- [Brief]:
Copy, from the entries below, each line in which the string "sdks" appears.

- [Stored data]:
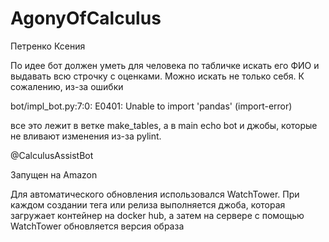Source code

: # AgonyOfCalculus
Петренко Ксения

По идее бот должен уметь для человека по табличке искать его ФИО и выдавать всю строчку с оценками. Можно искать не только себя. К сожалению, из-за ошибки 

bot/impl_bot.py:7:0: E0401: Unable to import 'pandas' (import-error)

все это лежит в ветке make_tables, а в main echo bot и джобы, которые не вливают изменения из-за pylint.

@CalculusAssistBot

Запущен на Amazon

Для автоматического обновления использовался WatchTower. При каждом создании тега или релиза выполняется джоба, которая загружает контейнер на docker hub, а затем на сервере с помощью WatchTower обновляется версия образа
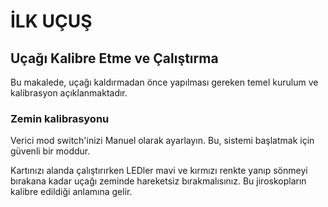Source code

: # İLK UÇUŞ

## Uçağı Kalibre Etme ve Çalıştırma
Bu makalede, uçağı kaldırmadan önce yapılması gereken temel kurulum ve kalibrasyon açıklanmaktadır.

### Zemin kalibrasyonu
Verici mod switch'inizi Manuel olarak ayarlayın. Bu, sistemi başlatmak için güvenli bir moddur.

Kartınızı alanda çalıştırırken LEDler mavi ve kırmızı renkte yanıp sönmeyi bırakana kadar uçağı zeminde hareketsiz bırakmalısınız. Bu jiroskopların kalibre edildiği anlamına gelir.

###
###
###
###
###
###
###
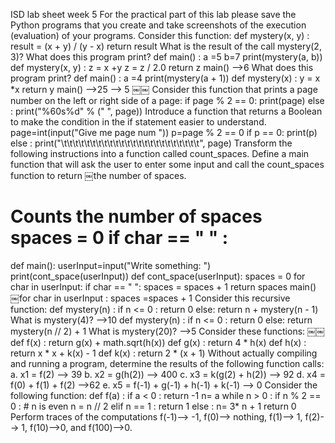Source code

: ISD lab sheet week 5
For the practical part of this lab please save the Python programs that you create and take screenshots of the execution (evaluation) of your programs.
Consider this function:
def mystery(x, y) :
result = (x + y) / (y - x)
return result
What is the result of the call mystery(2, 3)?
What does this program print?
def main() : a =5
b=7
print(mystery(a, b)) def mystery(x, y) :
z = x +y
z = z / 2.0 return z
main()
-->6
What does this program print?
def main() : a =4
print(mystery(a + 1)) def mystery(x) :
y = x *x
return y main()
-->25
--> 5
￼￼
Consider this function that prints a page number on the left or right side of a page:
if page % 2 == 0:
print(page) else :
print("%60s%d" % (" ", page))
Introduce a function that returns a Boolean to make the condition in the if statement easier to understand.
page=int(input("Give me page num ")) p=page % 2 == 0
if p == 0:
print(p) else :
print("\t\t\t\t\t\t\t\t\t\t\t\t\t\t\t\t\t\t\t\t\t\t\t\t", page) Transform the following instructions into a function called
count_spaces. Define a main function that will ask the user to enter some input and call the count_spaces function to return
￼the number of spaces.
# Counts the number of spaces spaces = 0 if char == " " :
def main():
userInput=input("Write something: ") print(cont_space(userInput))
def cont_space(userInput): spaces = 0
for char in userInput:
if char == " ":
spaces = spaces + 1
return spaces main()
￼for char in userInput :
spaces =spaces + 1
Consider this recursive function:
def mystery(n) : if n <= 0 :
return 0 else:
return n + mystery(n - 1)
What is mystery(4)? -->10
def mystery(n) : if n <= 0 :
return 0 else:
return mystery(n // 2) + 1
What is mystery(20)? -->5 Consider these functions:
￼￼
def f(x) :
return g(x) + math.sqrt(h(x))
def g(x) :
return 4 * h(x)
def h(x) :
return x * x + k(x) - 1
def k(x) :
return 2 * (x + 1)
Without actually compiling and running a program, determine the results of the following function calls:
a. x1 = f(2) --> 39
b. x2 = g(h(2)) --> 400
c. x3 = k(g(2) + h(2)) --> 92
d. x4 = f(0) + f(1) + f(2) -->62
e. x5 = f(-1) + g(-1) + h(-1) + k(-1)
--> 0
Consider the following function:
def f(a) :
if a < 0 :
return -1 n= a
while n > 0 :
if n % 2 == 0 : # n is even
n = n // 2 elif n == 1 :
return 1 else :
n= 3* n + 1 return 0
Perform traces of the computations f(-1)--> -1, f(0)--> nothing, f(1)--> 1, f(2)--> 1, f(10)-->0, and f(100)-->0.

...

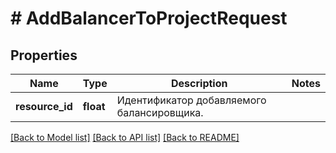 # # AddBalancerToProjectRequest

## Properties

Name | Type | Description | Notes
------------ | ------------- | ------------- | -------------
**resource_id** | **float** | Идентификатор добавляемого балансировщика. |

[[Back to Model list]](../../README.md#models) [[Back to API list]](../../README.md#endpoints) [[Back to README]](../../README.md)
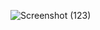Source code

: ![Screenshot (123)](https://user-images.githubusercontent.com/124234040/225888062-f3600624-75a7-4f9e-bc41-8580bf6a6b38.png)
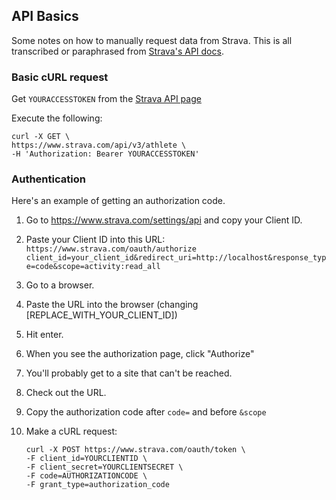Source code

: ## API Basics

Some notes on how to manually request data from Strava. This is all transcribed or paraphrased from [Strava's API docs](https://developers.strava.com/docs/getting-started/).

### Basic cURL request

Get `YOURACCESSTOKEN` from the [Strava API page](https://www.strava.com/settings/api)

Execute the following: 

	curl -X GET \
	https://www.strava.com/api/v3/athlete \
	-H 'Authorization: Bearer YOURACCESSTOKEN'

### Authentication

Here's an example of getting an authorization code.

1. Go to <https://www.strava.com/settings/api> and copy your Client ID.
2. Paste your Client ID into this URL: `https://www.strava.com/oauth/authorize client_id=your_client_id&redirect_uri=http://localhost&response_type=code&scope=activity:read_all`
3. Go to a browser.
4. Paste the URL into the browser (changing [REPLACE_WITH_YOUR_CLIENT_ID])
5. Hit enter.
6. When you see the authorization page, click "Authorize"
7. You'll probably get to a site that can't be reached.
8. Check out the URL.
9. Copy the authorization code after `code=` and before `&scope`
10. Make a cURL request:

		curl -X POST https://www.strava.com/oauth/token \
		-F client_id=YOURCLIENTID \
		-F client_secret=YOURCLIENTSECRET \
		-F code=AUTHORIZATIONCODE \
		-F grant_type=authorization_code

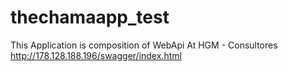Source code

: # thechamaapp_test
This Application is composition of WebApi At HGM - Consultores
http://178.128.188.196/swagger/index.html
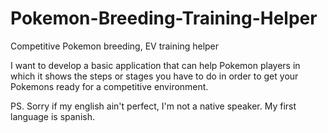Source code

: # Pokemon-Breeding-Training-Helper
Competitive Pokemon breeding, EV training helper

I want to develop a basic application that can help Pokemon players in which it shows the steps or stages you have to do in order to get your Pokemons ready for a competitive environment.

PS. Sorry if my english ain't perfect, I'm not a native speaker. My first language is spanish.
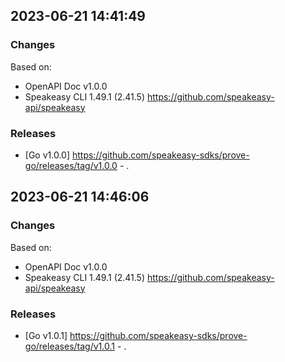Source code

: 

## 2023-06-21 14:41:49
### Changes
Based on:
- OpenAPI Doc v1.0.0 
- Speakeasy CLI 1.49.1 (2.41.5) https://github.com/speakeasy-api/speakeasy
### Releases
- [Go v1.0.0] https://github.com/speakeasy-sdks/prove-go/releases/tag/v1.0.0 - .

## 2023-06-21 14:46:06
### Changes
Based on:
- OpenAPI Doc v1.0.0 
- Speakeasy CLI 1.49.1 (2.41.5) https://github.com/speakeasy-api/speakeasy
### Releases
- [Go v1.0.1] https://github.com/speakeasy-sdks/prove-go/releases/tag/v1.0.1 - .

- [Result for this exercise]:
- [Go v1.0.0] https://github.com/speakeasy-sdks/prove-go/releases/tag/v1.0.0 - .
- [Go v1.0.1] https://github.com/speakeasy-sdks/prove-go/releases/tag/v1.0.1 - .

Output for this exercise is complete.